== Given records
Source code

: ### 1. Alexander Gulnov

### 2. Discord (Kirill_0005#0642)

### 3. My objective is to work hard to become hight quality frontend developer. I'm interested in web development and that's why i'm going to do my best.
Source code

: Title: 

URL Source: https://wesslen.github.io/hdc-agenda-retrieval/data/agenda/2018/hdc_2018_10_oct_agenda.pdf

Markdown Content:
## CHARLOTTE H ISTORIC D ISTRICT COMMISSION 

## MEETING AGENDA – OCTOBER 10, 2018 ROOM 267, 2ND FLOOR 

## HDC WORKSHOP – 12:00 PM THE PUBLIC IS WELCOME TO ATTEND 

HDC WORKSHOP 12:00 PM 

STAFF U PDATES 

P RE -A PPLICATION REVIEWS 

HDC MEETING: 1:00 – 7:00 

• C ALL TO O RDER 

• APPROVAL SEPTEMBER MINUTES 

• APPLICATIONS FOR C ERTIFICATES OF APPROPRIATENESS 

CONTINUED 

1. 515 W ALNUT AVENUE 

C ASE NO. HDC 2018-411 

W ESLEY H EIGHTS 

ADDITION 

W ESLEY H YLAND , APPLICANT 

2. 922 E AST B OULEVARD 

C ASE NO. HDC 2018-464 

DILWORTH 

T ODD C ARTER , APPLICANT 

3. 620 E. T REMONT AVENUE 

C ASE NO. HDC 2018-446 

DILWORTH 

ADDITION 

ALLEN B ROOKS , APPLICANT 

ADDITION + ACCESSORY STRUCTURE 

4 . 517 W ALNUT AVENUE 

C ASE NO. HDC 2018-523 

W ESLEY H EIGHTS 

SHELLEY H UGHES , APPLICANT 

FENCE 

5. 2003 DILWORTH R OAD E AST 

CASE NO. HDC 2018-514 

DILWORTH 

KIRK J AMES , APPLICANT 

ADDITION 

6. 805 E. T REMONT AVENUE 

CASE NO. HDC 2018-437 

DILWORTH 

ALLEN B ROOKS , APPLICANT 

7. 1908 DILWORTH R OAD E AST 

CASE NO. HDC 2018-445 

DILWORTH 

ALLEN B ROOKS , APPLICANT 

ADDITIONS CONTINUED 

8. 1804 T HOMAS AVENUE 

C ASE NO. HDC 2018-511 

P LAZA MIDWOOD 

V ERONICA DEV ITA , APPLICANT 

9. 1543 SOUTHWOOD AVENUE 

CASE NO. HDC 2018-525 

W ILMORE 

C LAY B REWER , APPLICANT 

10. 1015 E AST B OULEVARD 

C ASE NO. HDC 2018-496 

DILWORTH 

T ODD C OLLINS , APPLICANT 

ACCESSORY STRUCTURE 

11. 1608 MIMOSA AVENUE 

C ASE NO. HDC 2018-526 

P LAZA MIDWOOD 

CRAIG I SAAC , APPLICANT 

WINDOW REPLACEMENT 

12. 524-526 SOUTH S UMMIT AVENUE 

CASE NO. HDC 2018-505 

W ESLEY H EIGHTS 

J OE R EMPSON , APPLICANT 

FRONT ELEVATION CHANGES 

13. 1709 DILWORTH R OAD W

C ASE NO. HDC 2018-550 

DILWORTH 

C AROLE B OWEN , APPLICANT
====
▶ Exercise directions
From the records above, extract every line exactly as it stands.

▶ Reply to the task
Source code

: ### 1. Alexander Gulnov

### 2. Discord (Kirill_0005#0642)

### 3. My objective is to work hard to become hight quality frontend developer. I'm interested in web development and that's why i'm going to do my best.
Source code

: Title: 

URL Source: https://wesslen.github.io/hdc-agenda-retrieval/data/agenda/2018/hdc_2018_10_oct_agenda.pdf

Markdown Content:
## CHARLOTTE H ISTORIC D ISTRICT COMMISSION 

## MEETING AGENDA – OCTOBER 10, 2018 ROOM 267, 2ND FLOOR 

## HDC WORKSHOP – 12:00 PM THE PUBLIC IS WELCOME TO ATTEND 

HDC WORKSHOP 12:00 PM 

STAFF U PDATES 

P RE -A PPLICATION REVIEWS 

HDC MEETING: 1:00 – 7:00 

• C ALL TO O RDER 

• APPROVAL SEPTEMBER MINUTES 

• APPLICATIONS FOR C ERTIFICATES OF APPROPRIATENESS 

CONTINUED 

1. 515 W ALNUT AVENUE 

C ASE NO. HDC 2018-411 

W ESLEY H EIGHTS 

ADDITION 

W ESLEY H YLAND , APPLICANT 

2. 922 E AST B OULEVARD 

C ASE NO. HDC 2018-464 

DILWORTH 

T ODD C ARTER , APPLICANT 

3. 620 E. T REMONT AVENUE 

C ASE NO. HDC 2018-446 

DILWORTH 

ADDITION 

ALLEN B ROOKS , APPLICANT 

ADDITION + ACCESSORY STRUCTURE 

4 . 517 W ALNUT AVENUE 

C ASE NO. HDC 2018-523 

W ESLEY H EIGHTS 

SHELLEY H UGHES , APPLICANT 

FENCE 

5. 2003 DILWORTH R OAD E AST 

CASE NO. HDC 2018-514 

DILWORTH 

KIRK J AMES , APPLICANT 

ADDITION 

6. 805 E. T REMONT AVENUE 

CASE NO. HDC 2018-437 

DILWORTH 

ALLEN B ROOKS , APPLICANT 

7. 1908 DILWORTH R OAD E AST 

CASE NO. HDC 2018-445 

DILWORTH 

ALLEN B ROOKS , APPLICANT 

ADDITIONS CONTINUED 

8. 1804 T HOMAS AVENUE 

C ASE NO. HDC 2018-511 

P LAZA MIDWOOD 

V ERONICA DEV ITA , APPLICANT 

9. 1543 SOUTHWOOD AVENUE 

CASE NO. HDC 2018-525 

W ILMORE 

C LAY B REWER , APPLICANT 

10. 1015 E AST B OULEVARD 

C ASE NO. HDC 2018-496 

DILWORTH 

T ODD C OLLINS , APPLICANT 

ACCESSORY STRUCTURE 

11. 1608 MIMOSA AVENUE 

C ASE NO. HDC 2018-526 

P LAZA MIDWOOD 

CRAIG I SAAC , APPLICANT 

WINDOW REPLACEMENT 

12. 524-526 SOUTH S UMMIT AVENUE 

CASE NO. HDC 2018-505 

W ESLEY H EIGHTS 

J OE R EMPSON , APPLICANT 

FRONT ELEVATION CHANGES 

13. 1709 DILWORTH R OAD W

C ASE NO. HDC 2018-550 

DILWORTH 

C AROLE B OWEN , APPLICANT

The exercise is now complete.